Measuring dentistry for those buying factors is not only challenging for the patient, but also for the dental team. How does the dental practice communicate value to the patient and win by having the patient accept the treatment truly needed to improve overall health?
It is important to understand that promoting dental benefits is not “pushing” a patient to purchase services. Even a patient who is a sophisticated consumer is frustrated when trying to evaluate clinical expertise and skills that he/she knows little about. One of the most effective ways to communicate the value of the practice and the services of the practice is through a professionally trained Treatment Coordinator. There is a higher perception of value, a clearer understanding of the recommended treatment and both new and recall patients are educated when they experience a skilled, professionally trained Treatment Coordinator. This individual can help educate the patient as to the benefits of the practice, the clinical skills of the dental providers and the quality of the treatment delivered in the practice. The Treatment Coordinator is also seen as a “patient advocate” or an ally that the patient can contact with questions and concerns about treatment.
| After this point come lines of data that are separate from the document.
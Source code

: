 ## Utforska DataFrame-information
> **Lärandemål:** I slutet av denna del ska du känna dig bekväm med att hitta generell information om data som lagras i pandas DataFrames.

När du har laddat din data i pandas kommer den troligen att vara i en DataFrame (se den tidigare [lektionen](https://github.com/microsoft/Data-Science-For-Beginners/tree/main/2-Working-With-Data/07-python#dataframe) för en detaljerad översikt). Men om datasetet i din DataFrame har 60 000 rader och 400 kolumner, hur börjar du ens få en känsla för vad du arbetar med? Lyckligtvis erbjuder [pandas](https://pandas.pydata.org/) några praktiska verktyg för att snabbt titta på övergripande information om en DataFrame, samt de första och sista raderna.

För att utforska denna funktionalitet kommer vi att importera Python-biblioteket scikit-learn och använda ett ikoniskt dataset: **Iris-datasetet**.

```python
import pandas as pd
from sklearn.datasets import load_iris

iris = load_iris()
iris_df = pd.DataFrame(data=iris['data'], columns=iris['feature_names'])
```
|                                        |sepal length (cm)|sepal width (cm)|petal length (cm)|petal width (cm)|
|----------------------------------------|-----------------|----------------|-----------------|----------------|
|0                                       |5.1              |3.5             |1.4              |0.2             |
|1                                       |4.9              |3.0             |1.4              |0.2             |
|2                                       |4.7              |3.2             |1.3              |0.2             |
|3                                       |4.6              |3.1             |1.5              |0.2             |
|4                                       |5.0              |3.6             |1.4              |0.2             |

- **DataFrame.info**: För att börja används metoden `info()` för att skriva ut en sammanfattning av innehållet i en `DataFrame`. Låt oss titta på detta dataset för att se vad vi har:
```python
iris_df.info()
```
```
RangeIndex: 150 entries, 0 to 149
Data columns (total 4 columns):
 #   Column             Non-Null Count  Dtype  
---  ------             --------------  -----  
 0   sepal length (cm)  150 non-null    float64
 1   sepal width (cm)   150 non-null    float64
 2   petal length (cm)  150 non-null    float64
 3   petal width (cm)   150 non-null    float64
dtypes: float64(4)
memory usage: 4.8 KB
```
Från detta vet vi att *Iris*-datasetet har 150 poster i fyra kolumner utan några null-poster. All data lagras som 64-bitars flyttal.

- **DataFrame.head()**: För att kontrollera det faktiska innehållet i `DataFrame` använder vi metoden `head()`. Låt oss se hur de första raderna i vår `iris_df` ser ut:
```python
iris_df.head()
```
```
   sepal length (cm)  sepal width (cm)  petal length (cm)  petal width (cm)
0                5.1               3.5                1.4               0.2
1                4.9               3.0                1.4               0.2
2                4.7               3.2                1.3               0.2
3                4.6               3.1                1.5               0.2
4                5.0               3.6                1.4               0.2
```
A patient who had just completed a three-phase treatment plan was asked about her experience and this is her response:
“Before working with Dr. Smith’s Treatment Coordinator, Alice, I always felt as though Dr. Smith was speaking to me in Greek. I couldn’t come to a decision about the treatment because I had questions that I was afraid to ask him. I know he is a busy doctor and I just felt that it could wait ’til another time. Now, Alice explains the treatment in language I can relate to; I feel more confident in my decisions and feel I am doing the right thing for myself.”
A knowledgeable Treatment Coordinator has strong interpersonal skills and in-depth knowledge of the practice, its providers and services. She/he is very instrumental in creating an environment that fosters trust and caring. As healthcare providers, we should understand what it takes to get our patients over the hills of fear and procrastination. Your patients should see the dentist and the team as experts in dentistry on whom they can rely for what they perceive as the best dental care in town. Any member of the dental team would benefit from being professionally trained as a Treatment Coordinator because there isn’t any area, clinical or business, that cannot benefit from improved communication skills.
The value of dentistry does not sell itself without the help of skilled dental professionals.